Gross Estate Inclusion
Having concluded its analysis under Section 2036, the Tax Court chose to delve into the mechanical calculation of gross estate inclusion under Section 2036, an issue that wasn’t briefed by either the taxpayer’s estate or the IRS. Traditionally, when confronted with gross estate inclusion of FLPs under Section 2036, the Tax Court has simply disregarded the existence of an FLP and has instead held that the assets themselves, rather than an interest in the FLP, are to be included in the taxpayer’s gross estate. By ignoring the FLP and taxing the underlying assets, there’s no double taxation issue. The majority opinion in Powell, however, found that while taxing the underlying assets but avoiding double taxation is the correct result, the reason for the end result has gone “unarticulated” and the majority chose to “fill that lacuna and explain why a double inclusion in a decedent’s estate is not only illogical, [but also] not allowed” under IRC Section 2043(a). The majority held that the taxpayer’s gross estate should include: first, the value of the taxpayer’s partnership interest in the FLP under IRC Section 2033, which includes the valuation discounts taken; and second, the value of the assets transferred to the FLP less the value of the partnership interest the taxpayer received in return. Given that the end result of both the Tax Court’s traditional analysis and its newly-created fiction is identical, it’s unclear why the majority chose to not take what the concurrence referred to as the “straightforward path to the correct result.'" Nevertheless, it will be interesting to see if the Tax Court reinforces this novel approach in future opinions.

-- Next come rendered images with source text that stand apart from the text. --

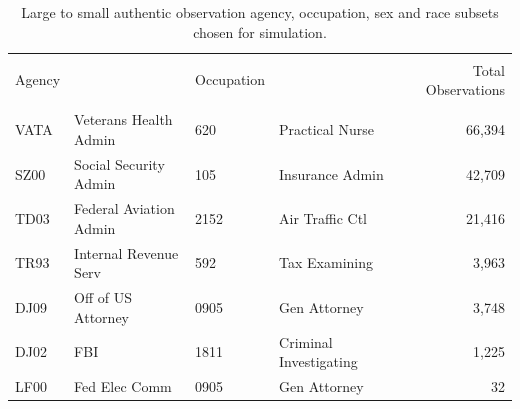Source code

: \documentclass[10pt, letterpaper]{article}
\begin{document}
\begin{spacing}{1.0}
\begin{table}[h!]
    \centering
    \caption{Large to small authentic observation agency, occupation, sex and race subsets chosen for simulation.}
    \begin{tabular}{llllr}
      \hline\\[-10pt]
      Agency & & Occupation & & Total Observations \\ 
      \hline\\[-6pt]
      VATA & Veterans Health Admin & 620 & Practical Nurse & 66,394 \\
      SZ00 & Social Security Admin & 105 & Insurance Admin & 42,709 \\
      TD03 & Federal Aviation Admin & 2152 & Air Traffic Ctl & 21,416 \\
      TR93 & Internal Revenue Serv & 592 & Tax Examining & 3,963 \\ 
      DJ09 & Off of US Attorney & 0905 & Gen Attorney & 3,748 \\
      DJ02 & FBI & 1811 & Criminal Investigating & 1,225 \\
      LF00 & Fed Elec Comm & 0905 & Gen Attorney & 32 \\
      \hline
    \end{tabular}
    \label{table:AgencyOcc}
\end{table}

\clearpage


\end{spacing}
\end{document}
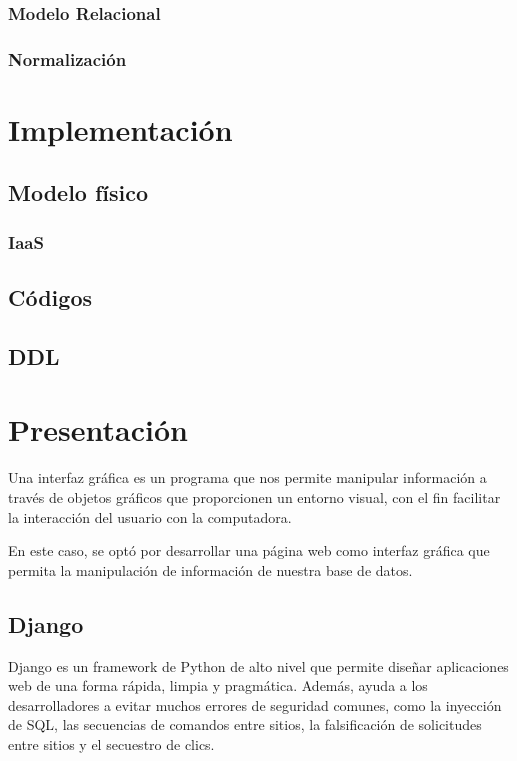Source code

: \documentclass[12pt,letterpaper]{article}
\begin{document}
			\subsubsection{Modelo Relacional}
			
			\subsubsection{Normalización}
		
	\section{Implementación}
		\subsection{Modelo físico}
		
			\subsubsection{IaaS}
	
		\subsection{Códigos}
		
		\subsection{DDL}
	
	\section{Presentación}
		Una interfaz gráfica es un programa que nos permite manipular información a través de objetos gráficos que proporcionen un entorno visual, con el fin facilitar la interacción del usuario con la computadora.\par
		En este caso, se optó por desarrollar una página web como interfaz gráfica que permita la manipulación de información de nuestra base de datos.
		
		\subsection{Django}
		Django es un framework de Python de alto nivel que permite diseñar aplicaciones web de una forma rápida, limpia y pragmática. Además, ayuda a los desarrolladores a evitar muchos errores de seguridad comunes, como la inyección de SQL, las secuencias de comandos entre sitios, la falsificación de solicitudes entre sitios y el secuestro de clics.
			
\end{document}
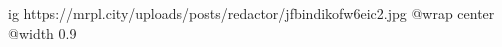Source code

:  
 
 
 
 

\ifcmt
  ig https://mrpl.city/uploads/posts/redactor/jfbindikofw6eic2.jpg
  @wrap center
  @width 0.9
\fi
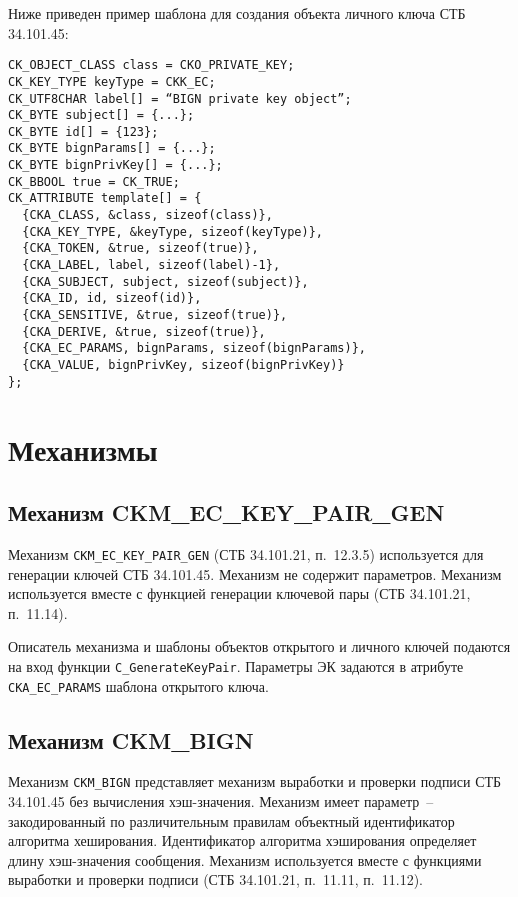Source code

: Ниже приведен пример шаблона для создания объекта личного ключа СТБ 34.101.45:
\begin{verbatim}
CK_OBJECT_CLASS class = CKO_PRIVATE_KEY;
CK_KEY_TYPE keyType = CKK_EC;
CK_UTF8CHAR label[] = “BIGN private key object”;
CK_BYTE subject[] = {...};
CK_BYTE id[] = {123};
CK_BYTE bignParams[] = {...};
CK_BYTE bignPrivKey[] = {...};
CK_BBOOL true = CK_TRUE;
CK_ATTRIBUTE template[] = {
  {CKA_CLASS, &class, sizeof(class)},
  {CKA_KEY_TYPE, &keyType, sizeof(keyType)},
  {CKA_TOKEN, &true, sizeof(true)},
  {CKA_LABEL, label, sizeof(label)-1},
  {CKA_SUBJECT, subject, sizeof(subject)},
  {CKA_ID, id, sizeof(id)},
  {CKA_SENSITIVE, &true, sizeof(true)},
  {CKA_DERIVE, &true, sizeof(true)},
  {CKA_EC_PARAMS, bignParams, sizeof(bignParams)},
  {CKA_VALUE, bignPrivKey, sizeof(bignPrivKey)}
};
\end{verbatim}

\section{Механизмы}

\subsection{Механизм CKM\_EC\_KEY\_PAIR\_GEN}
Механизм \verb|CKM_EC_KEY_PAIR_GEN| (СТБ 34.101.21, п.~12.3.5)
используется для генерации ключей СТБ 34.101.45.
Механизм не содержит параметров.
Механизм используется вместе с функцией генерации ключевой
пары (СТБ 34.101.21, п.~11.14).

Описатель механизма и шаблоны объектов открытого и личного
ключей подаются на вход функции \verb|C_GenerateKeyPair|.
Параметры ЭК задаются в атрибуте \verb|CKA_EC_PARAMS|
шаблона открытого ключа.

\subsection{Механизм CKM\_BIGN}

Механизм
\verb|CKM_BIGN| представляет механизм выработки и проверки
подписи СТБ 34.101.45 без вычисления хэш-значения.
Механизм имеет параметр~-- закодированный по различительным
правилам объектный идентификатор алгоритма хеширования. 
Идентификатор алгоритма хэширования определяет длину
хэш-значения сообщения.
Механизм используется вместе с функциями выработки и
проверки подписи (СТБ 34.101.21, п.~11.11, п.~11.12).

Practitioners advising clients with respect to new or existing FLPs should take note of the Powell decision and undertake a holistic analysis of the control structure involved in both a client’s FLP and overall estate plan. When pre-mortem transactions are necessary, steps should be taken to establish a legitimate significant business purpose so as to qualify for the bona fide sale exception to the application of Section 2036(a) and conservative valuation positions should be advanced to improve the optics of such transactions.
- Estate of Powell v. Commissioner, 148 T.C. 18 (2017).
- Estate of Strangi v. Comm’r, T.C. Memo 2003-145, aff'd 417 F.3d 468 (5th Cir. 2005).
- Estate of Turner v. Comm’r, T.C. Memo 2011-209.
- United States v. Byrum, 408 U.S. 125 (1972).